§ **WHAT YOU SHOULD DO**
Pictures stay out; everything else in the records is to be copied exactly.

Content starts

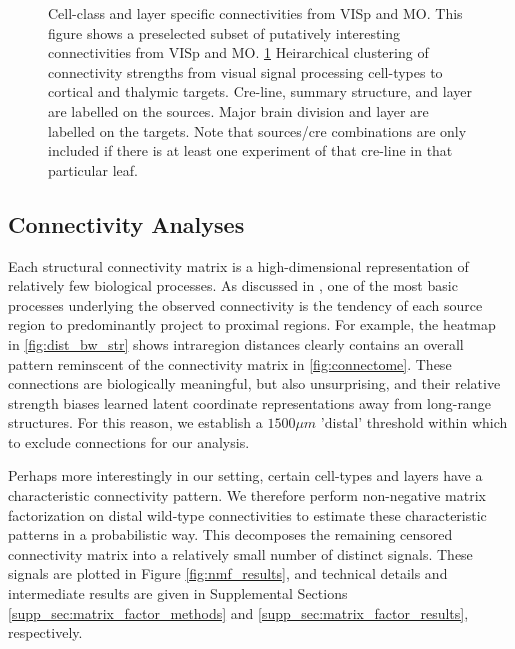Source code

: \begin{figure}[H]
    \newline
    
    \caption{ Cell-class and layer specific connectivities from VISp and MO.
    		This figure shows a preselected subset of putatively interesting connectivities from VISp and MO.
    		\ref{fig:data_ct}
		Heirarchical clustering of connectivity strengths from visual signal processing cell-types to cortical and thalymic targets.
		Cre-line, summary structure, and layer are labelled on the sources.
		Major brain division and layer are labelled on the targets.
		Note that sources/cre combinations are only included if there is at least one experiment of that cre-line in that particular leaf.}
\label{fig:data_ct}
\end{figure}

\newpage

\subsection{Connectivity Analyses}

Each structural connectivity matrix is a high-dimensional representation of relatively few biological processes.
As discussed in \citet{Knox2019-ot}, one of the most basic processes underlying the observed connectivity is the tendency of each source region to predominantly project to proximal regions.
For example, the heatmap in \ref{fig:dist_bw_str} shows intraregion distances clearly contains an overall pattern reminscent of the connectivity matrix in \ref{fig:connectome}.
These connections are biologically meaningful, but also unsurprising, and their relative strength biases learned latent coordinate representations away from long-range structures.
For this reason, we establish a $1500 \mu m$ 'distal' threshold within which to exclude connections for our analysis.

Perhaps more interestingly in our setting, certain cell-types and layers have a characteristic connectivity pattern.
We therefore perform non-negative matrix factorization on distal wild-type connectivities to estimate these characteristic patterns in a probabilistic way.
This decomposes the remaining censored connectivity matrix into a relatively small number of distinct signals.
These signals are plotted in Figure \ref{fig:nmf_results}, and technical details and intermediate results are given in Supplemental Sections \ref{supp_sec:matrix_factor_methods} and \ref{supp_sec:matrix_factor_results}, respectively.

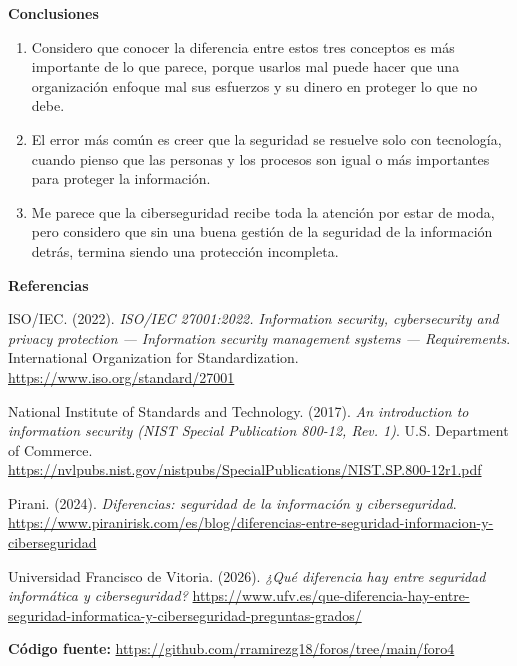 \documentclass[12pt,letterpaper]{article}
\newcommand{\subtitulo}[1]{\vspace{12pt}\noindent\textbf{#1}\par\vspace{10pt}}
\begin{document}
\subtitulo{Conclusiones}
\begin{enumerate}[label=\arabic*., left=0pt, itemsep=2pt]
\item Considero que conocer la diferencia entre estos tres conceptos es más importante de lo que parece, porque usarlos mal puede hacer que una organización enfoque mal sus esfuerzos y su dinero en proteger lo que no debe.
\item El error más común es creer que la seguridad se resuelve solo con tecnología, cuando pienso que las personas y los procesos son igual o más importantes para proteger la información.
\item Me parece que la ciberseguridad recibe toda la atención por estar de moda, pero considero que sin una buena gestión de la seguridad de la información detrás, termina siendo una protección incompleta.
\end{enumerate}

\subtitulo{Referencias}

\hangindent=1cm \noindent ISO/IEC. (2022). \textit{ISO/IEC 27001:2022. Information security, cybersecurity and privacy protection — Information security management systems — Requirements}. International Organization for Standardization. \url{https://www.iso.org/standard/27001}

\vspace{4pt}
\hangindent=1cm \noindent National Institute of Standards and Technology. (2017). \textit{An introduction to information security (NIST Special Publication 800-12, Rev. 1)}. U.S. Department of Commerce. \url{https://nvlpubs.nist.gov/nistpubs/SpecialPublications/NIST.SP.800-12r1.pdf}

\vspace{4pt}
\hangindent=1cm \noindent Pirani. (2024). \textit{Diferencias: seguridad de la información y ciberseguridad}. \url{https://www.piranirisk.com/es/blog/diferencias-entre-seguridad-informacion-y-ciberseguridad}

\vspace{4pt}
\hangindent=1cm \noindent Universidad Francisco de Vitoria. (2026). \textit{¿Qué diferencia hay entre seguridad informática y ciberseguridad?} \url{https://www.ufv.es/que-diferencia-hay-entre-seguridad-informatica-y-ciberseguridad-preguntas-grados/}

\vspace{14pt}
\noindent\small \textbf{Código fuente:} \url{https://github.com/rramirezg18/foros/tree/main/foro4}
\end{document}
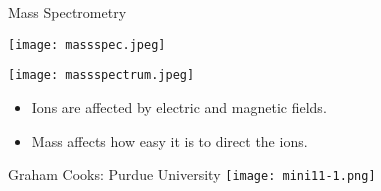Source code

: \documentclass[notes=only]{beamer}
\begin{document}
\begin{frame}{Mass Spectrometry}
	\begin{center}
		\texttt{[image: massspec.jpeg]}
	\end{center}

	\begin{minipage}{0.3\linewidth}
		\texttt{[image: massspectrum.jpeg]}
	\end{minipage}
	\hfill
	\begin{minipage}{0.65\linewidth}
		\begin{itemize}
			\item \alert{Ions} are affected by electric and magnetic
				fields.
			\item \alert{Mass} affects how easy it is to direct the
				ions.
		\end{itemize}
	\end{minipage}
\end{frame}


\begin{frame}{Graham Cooks: Purdue University}
	\centering
	\texttt{[image: mini11-1.png]}
\end{frame}

\end{document}
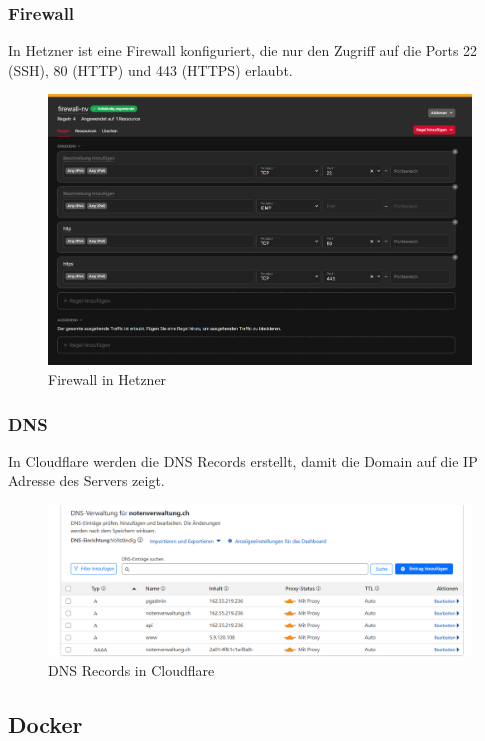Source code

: \documentclass[11pt]{article}
\begin{document}
    \subsubsection{Firewall}
    In Hetzner ist eine Firewall konfiguriert, die nur den Zugriff auf die Ports 22 (SSH), 80 (HTTP) und 443 (HTTPS) erlaubt.
    \begin{figure}
        \centering
        \includegraphics[width=0.95\linewidth]{images/firewall}
        \caption{Firewall in Hetzner}
        \label{fig:firewall}
    \end{figure}

    \subsubsection{DNS}
    In Cloudflare werden die DNS Records erstellt, damit die Domain auf die IP Adresse des Servers zeigt.
    \begin{figure}
        \centering
        \includegraphics[width=0.95\linewidth]{images/dns}
        \caption{DNS Records in Cloudflare}
        \label{fig:dns}
    \end{figure}

    \subsection{Docker}
\end{document}
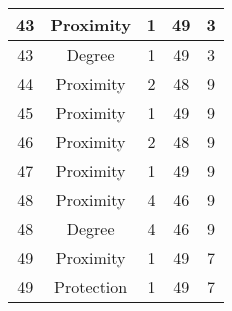 \documentclass[results.tex]{subfiles}
\begin{document}
\begin{center}
\begin{tabular}{| c || c | c | c | c |}
            \hline
            43                      & Proximity                    & 1                      & 49                      & 3                    \\
            \hline
            43                      & Degree                       & 1                      & 49                      & 3                    \\
            \hline
            44                      & Proximity                    & 2                      & 48                      & 9                    \\
            \hline
            45                      & Proximity                    & 1                      & 49                      & 9                    \\
            \hline
            46                      & Proximity                    & 2                      & 48                      & 9                    \\
            \hline
            47                      & Proximity                    & 1                      & 49                      & 9                    \\
            \hline
            48                      & Proximity                    & 4                      & 46                      & 9                    \\
            \hline
            48                      & Degree                       & 4                      & 46                      & 9                    \\
            \hline
            49                      & Proximity                    & 1                      & 49                      & 7                    \\
            \hline
            49                      & Protection                   & 1                      & 49                      & 7                    \\
            \hline
        \end{tabular}
    \end{center}
\end{document}

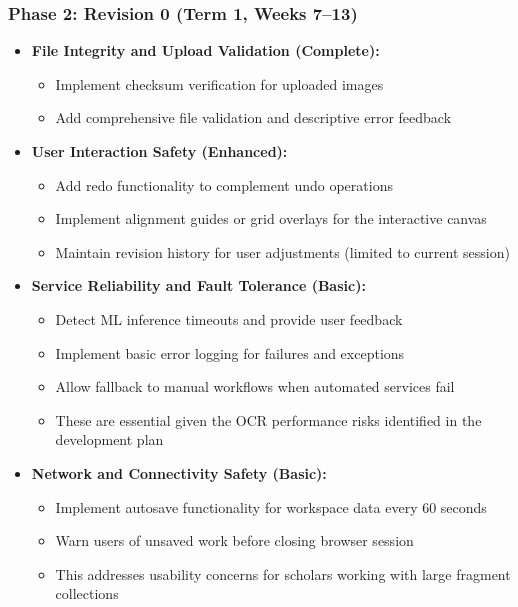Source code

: \documentclass{article}
\begin{document}
\subsubsection{Phase 2: Revision 0 (Term 1, Weeks 7--13)}
\begin{itemize}
    \item \textbf{File Integrity and Upload Validation (Complete):}
    \begin{itemize}
        \item Implement checksum verification for uploaded images
        \item Add comprehensive file validation and descriptive error feedback
    \end{itemize}

    \item \textbf{User Interaction Safety (Enhanced):}
    \begin{itemize}
        \item Add redo functionality to complement undo operations
        \item Implement alignment guides or grid overlays for the interactive canvas
        \item Maintain revision history for user adjustments (limited to current session)
    \end{itemize}

    \item \textbf{Service Reliability and Fault Tolerance (Basic):}
    \begin{itemize}
        \item Detect ML inference timeouts and provide user feedback
        \item Implement basic error logging for failures and exceptions
        \item Allow fallback to manual workflows when automated services fail
        \item These are essential given the OCR performance risks identified in the development plan
    \end{itemize}

    \item \textbf{Network and Connectivity Safety (Basic):}
    \begin{itemize}
        \item Implement autosave functionality for workspace data every 60 seconds
        \item Warn users of unsaved work before closing browser session
        \item This addresses usability concerns for scholars working with large fragment collections
    \end{itemize}


\end{itemize}
\end{document}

Content ends

§ **REPLY**
Source code

: \begin{figure}[H]
    \newline
    
    \caption{ Cell-class and layer specific connectivities from VISp and MO.
    		This figure shows a preselected subset of putatively interesting connectivities from VISp and MO.
    		\ref{fig:data_ct}
		Heirarchical clustering of connectivity strengths from visual signal processing cell-types to cortical and thalymic targets.
		Cre-line, summary structure, and layer are labelled on the sources.
		Major brain division and layer are labelled on the targets.
		Note that sources/cre combinations are only included if there is at least one experiment of that cre-line in that particular leaf.}
\label{fig:data_ct}
\end{figure}

\newpage

\subsection{Connectivity Analyses}

Each structural connectivity matrix is a high-dimensional representation of relatively few biological processes.
As discussed in \citet{Knox2019-ot}, one of the most basic processes underlying the observed connectivity is the tendency of each source region to predominantly project to proximal regions.
For example, the heatmap in \ref{fig:dist_bw_str} shows intraregion distances clearly contains an overall pattern reminscent of the connectivity matrix in \ref{fig:connectome}.
These connections are biologically meaningful, but also unsurprising, and their relative strength biases learned latent coordinate representations away from long-range structures.
For this reason, we establish a $1500 \mu m$ 'distal' threshold within which to exclude connections for our analysis.

Perhaps more interestingly in our setting, certain cell-types and layers have a characteristic connectivity pattern.
We therefore perform non-negative matrix factorization on distal wild-type connectivities to estimate these characteristic patterns in a probabilistic way.
This decomposes the remaining censored connectivity matrix into a relatively small number of distinct signals.
These signals are plotted in Figure \ref{fig:nmf_results}, and technical details and intermediate results are given in Supplemental Sections \ref{supp_sec:matrix_factor_methods} and \ref{supp_sec:matrix_factor_results}, respectively.

 \documentclass[12pt,letterpaper]{article}
\newcommand{\subtitulo}[1]{\vspace{12pt}\noindent\textbf{#1}\par\vspace{10pt}}
\begin{document}
\subtitulo{Conclusiones}
\begin{enumerate}[label=\arabic*., left=0pt, itemsep=2pt]
\item Considero que conocer la diferencia entre estos tres conceptos es más importante de lo que parece, porque usarlos mal puede hacer que una organización enfoque mal sus esfuerzos y su dinero en proteger lo que no debe.
\item El error más común es creer que la seguridad se resuelve solo con tecnología, cuando pienso que las personas y los procesos son igual o más importantes para proteger la información.
\item Me parece que la ciberseguridad recibe toda la atención por estar de moda, pero considero que sin una buena gestión de la seguridad de la información detrás, termina siendo una protección incompleta.
\end{enumerate}

\subtitulo{Referencias}

\hangindent=1cm \noindent ISO/IEC. (2022). \textit{ISO/IEC 27001:2022. Information security, cybersecurity and privacy protection — Information security management systems — Requirements}. International Organization for Standardization. \url{https://www.iso.org/standard/27001}

\vspace{4pt}
\hangindent=1cm \noindent National Institute of Standards and Technology. (2017). \textit{An introduction to information security (NIST Special Publication 800-12, Rev. 1)}. U.S. Department of Commerce. \url{https://nvlpubs.nist.gov/nistpubs/SpecialPublications/NIST.SP.800-12r1.pdf}

\vspace{4pt}
\hangindent=1cm \noindent Pirani. (2024). \textit{Diferencias: seguridad de la información y ciberseguridad}. \url{https://www.piranirisk.com/es/blog/diferencias-entre-seguridad-informacion-y-ciberseguridad}

\vspace{4pt}
\hangindent=1cm \noindent Universidad Francisco de Vitoria. (2026). \textit{¿Qué diferencia hay entre seguridad informática y ciberseguridad?} \url{https://www.ufv.es/que-diferencia-hay-entre-seguridad-informatica-y-ciberseguridad-preguntas-grados/}

\vspace{14pt}
\noindent\small \textbf{Código fuente:} \url{https://github.com/rramirezg18/foros/tree/main/foro4}
\end{document}
Source code

: \documentclass[notes=only]{beamer}
\begin{document}
\begin{frame}{Mass Spectrometry}
	\begin{center}
		\texttt{[image: massspec.jpeg]}
	\end{center}

	\begin{minipage}{0.3\linewidth}
		\texttt{[image: massspectrum.jpeg]}
	\end{minipage}
	\hfill
	\begin{minipage}{0.65\linewidth}
		\begin{itemize}
			\item \alert{Ions} are affected by electric and magnetic
				fields.
			\item \alert{Mass} affects how easy it is to direct the
				ions.
		\end{itemize}
	\end{minipage}
\end{frame}


\begin{frame}{Graham Cooks: Purdue University}
	\centering
	\texttt{[image: mini11-1.png]}
\end{frame}

\end{document}
Source code

: \documentclass[11pt]{article}
\begin{document}
    \subsubsection{Firewall}
    In Hetzner ist eine Firewall konfiguriert, die nur den Zugriff auf die Ports 22 (SSH), 80 (HTTP) und 443 (HTTPS) erlaubt.
    \begin{figure}
        \centering
        \includegraphics[width=0.95\linewidth]{images/firewall}
        \caption{Firewall in Hetzner}
        \label{fig:firewall}
    \end{figure}

    \subsubsection{DNS}
    In Cloudflare werden die DNS Records erstellt, damit die Domain auf die IP Adresse des Servers zeigt.
    \begin{figure}
        \centering
        \includegraphics[width=0.95\linewidth]{images/dns}
        \caption{DNS Records in Cloudflare}
        \label{fig:dns}
    \end{figure}

    \subsection{Docker}
\end{document}
 \documentclass[results.tex]{subfiles}
\begin{document}
\begin{center}
\begin{tabular}{| c || c | c | c | c |}
            \hline
            43                      & Proximity                    & 1                      & 49                      & 3                    \\
            \hline
            43                      & Degree                       & 1                      & 49                      & 3                    \\
            \hline
            44                      & Proximity                    & 2                      & 48                      & 9                    \\
            \hline
            45                      & Proximity                    & 1                      & 49                      & 9                    \\
            \hline
            46                      & Proximity                    & 2                      & 48                      & 9                    \\
            \hline
            47                      & Proximity                    & 1                      & 49                      & 9                    \\
            \hline
            48                      & Proximity                    & 4                      & 46                      & 9                    \\
            \hline
            48                      & Degree                       & 4                      & 46                      & 9                    \\
            \hline
            49                      & Proximity                    & 1                      & 49                      & 7                    \\
            \hline
            49                      & Protection                   & 1                      & 49                      & 7                    \\
            \hline
        \end{tabular}
    \end{center}
\end{document}

Source code

: \documentclass{article}
\begin{document}
\subsubsection{Phase 2: Revision 0 (Term 1, Weeks 7--13)}
\begin{itemize}
    \item \textbf{File Integrity and Upload Validation (Complete):}
    \begin{itemize}
        \item Implement checksum verification for uploaded images
        \item Add comprehensive file validation and descriptive error feedback
    \end{itemize}

    \item \textbf{User Interaction Safety (Enhanced):}
    \begin{itemize}
        \item Add redo functionality to complement undo operations
        \item Implement alignment guides or grid overlays for the interactive canvas
        \item Maintain revision history for user adjustments (limited to current session)
    \end{itemize}

    \item \textbf{Service Reliability and Fault Tolerance (Basic):}
    \begin{itemize}
        \item Detect ML inference timeouts and provide user feedback
        \item Implement basic error logging for failures and exceptions
        \item Allow fallback to manual workflows when automated services fail
        \item These are essential given the OCR performance risks identified in the development plan
    \end{itemize}

    \item \textbf{Network and Connectivity Safety (Basic):}
    \begin{itemize}
        \item Implement autosave functionality for workspace data every 60 seconds
        \item Warn users of unsaved work before closing browser session
        \item This addresses usability concerns for scholars working with large fragment collections
    \end{itemize}


\end{itemize}
\end{document}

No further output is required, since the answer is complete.